Industrial Arts Supervisor, Frank Azzaro, will teach the classes, which will be broken down into three sections: Tech-Design lab will be configured for 20 students, with each module including equipment, software, curriculum; Invention and Innovations, which will use entrepreneurial skills modules to include inventing, innovating, profiting from invention and building career success; and Tech-World, which will be configured for 24 students, working in pairs on such projects as the fundamentals of manufacturing module, mechanical module, and the electricity and electronics module.

The software for these programs will be supplied by Lab-Volt, the same vendor that supplies Forrestdale Middle School’s new technology program, which is starting this year.

The Forrestdale program is similar in design to the program planned for the high school, and Tim Finian, industrial arts supervisor for Forrestdale, is helping Azzaro with “phasing the program into the RFH curriculum,” according to a press release from the high school.

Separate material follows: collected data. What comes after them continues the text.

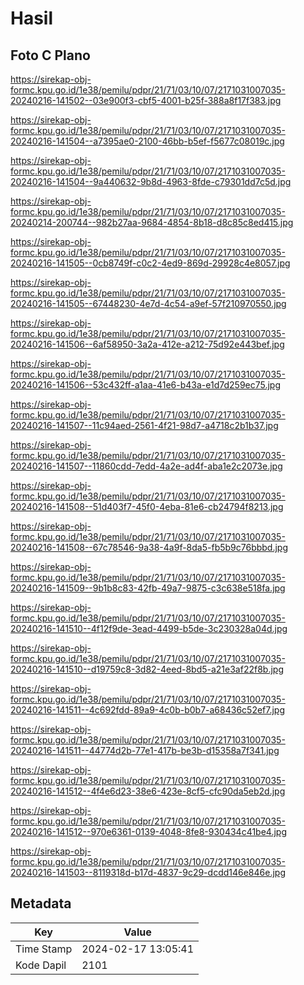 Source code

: # Hasil

## Foto C Plano

https://sirekap-obj-formc.kpu.go.id/1e38/pemilu/pdpr/21/71/03/10/07/2171031007035-20240216-141502--03e900f3-cbf5-4001-b25f-388a8f17f383.jpg

https://sirekap-obj-formc.kpu.go.id/1e38/pemilu/pdpr/21/71/03/10/07/2171031007035-20240216-141504--a7395ae0-2100-46bb-b5ef-f5677c08019c.jpg

https://sirekap-obj-formc.kpu.go.id/1e38/pemilu/pdpr/21/71/03/10/07/2171031007035-20240216-141504--9a440632-9b8d-4963-8fde-c79301dd7c5d.jpg

https://sirekap-obj-formc.kpu.go.id/1e38/pemilu/pdpr/21/71/03/10/07/2171031007035-20240214-200744--982b27aa-9684-4854-8b18-d8c85c8ed415.jpg

https://sirekap-obj-formc.kpu.go.id/1e38/pemilu/pdpr/21/71/03/10/07/2171031007035-20240216-141505--0cb8749f-c0c2-4ed9-869d-29928c4e8057.jpg

https://sirekap-obj-formc.kpu.go.id/1e38/pemilu/pdpr/21/71/03/10/07/2171031007035-20240216-141505--67448230-4e7d-4c54-a9ef-57f210970550.jpg

https://sirekap-obj-formc.kpu.go.id/1e38/pemilu/pdpr/21/71/03/10/07/2171031007035-20240216-141506--6af58950-3a2a-412e-a212-75d92e443bef.jpg

https://sirekap-obj-formc.kpu.go.id/1e38/pemilu/pdpr/21/71/03/10/07/2171031007035-20240216-141506--53c432ff-a1aa-41e6-b43a-e1d7d259ec75.jpg

https://sirekap-obj-formc.kpu.go.id/1e38/pemilu/pdpr/21/71/03/10/07/2171031007035-20240216-141507--11c94aed-2561-4f21-98d7-a4718c2b1b37.jpg

https://sirekap-obj-formc.kpu.go.id/1e38/pemilu/pdpr/21/71/03/10/07/2171031007035-20240216-141507--11860cdd-7edd-4a2e-ad4f-aba1e2c2073e.jpg

https://sirekap-obj-formc.kpu.go.id/1e38/pemilu/pdpr/21/71/03/10/07/2171031007035-20240216-141508--51d403f7-45f0-4eba-81e6-cb24794f8213.jpg

https://sirekap-obj-formc.kpu.go.id/1e38/pemilu/pdpr/21/71/03/10/07/2171031007035-20240216-141508--67c78546-9a38-4a9f-8da5-fb5b9c76bbbd.jpg

https://sirekap-obj-formc.kpu.go.id/1e38/pemilu/pdpr/21/71/03/10/07/2171031007035-20240216-141509--9b1b8c83-42fb-49a7-9875-c3c638e518fa.jpg

https://sirekap-obj-formc.kpu.go.id/1e38/pemilu/pdpr/21/71/03/10/07/2171031007035-20240216-141510--4f12f9de-3ead-4499-b5de-3c230328a04d.jpg

https://sirekap-obj-formc.kpu.go.id/1e38/pemilu/pdpr/21/71/03/10/07/2171031007035-20240216-141510--d19759c8-3d82-4eed-8bd5-a21e3af22f8b.jpg

https://sirekap-obj-formc.kpu.go.id/1e38/pemilu/pdpr/21/71/03/10/07/2171031007035-20240216-141511--4c692fdd-89a9-4c0b-b0b7-a68436c52ef7.jpg

https://sirekap-obj-formc.kpu.go.id/1e38/pemilu/pdpr/21/71/03/10/07/2171031007035-20240216-141511--44774d2b-77e1-417b-be3b-d15358a7f341.jpg

https://sirekap-obj-formc.kpu.go.id/1e38/pemilu/pdpr/21/71/03/10/07/2171031007035-20240216-141512--4f4e6d23-38e6-423e-8cf5-cfc90da5eb2d.jpg

https://sirekap-obj-formc.kpu.go.id/1e38/pemilu/pdpr/21/71/03/10/07/2171031007035-20240216-141512--970e6361-0139-4048-8fe8-930434c41be4.jpg

https://sirekap-obj-formc.kpu.go.id/1e38/pemilu/pdpr/21/71/03/10/07/2171031007035-20240216-141503--8119318d-b17d-4837-9c29-dcdd146e846e.jpg


## Metadata

| Key        | Value               |
| ---------- | ------------------- |
| Time Stamp | 2024-02-17 13:05:41 |
| Kode Dapil | 2101                |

Although the class is mandatory for all sixth-, seventh- and eighth-graders at the middle school, the class will be an elective for high school students.

The foundation has spent the past 18 months working on this project, according to foundation Vice President Hollis Colquhoun.

“The foundation is only a few years old,” said Colquhoun. “It gives grants to teachers and administrators to supply equipment or programs that the regular school budget cannot accommodate.”

Colquhoun said that at this time, the foundation has raised $65,000 from donations by corporations, grants and other foundations. She hopes that a substantial amount of the total funds needed will be raised by a benefit private cocktail party this month.

Colquhoun said she thinks it is important for the students coming from the middle school to have a continuing technical education.

“It doesn’t make sense not to follow through,” she said. “The program will have multiple levels, multiple disciplines and multiple technologies, so that people with no experience can benefit from the program.”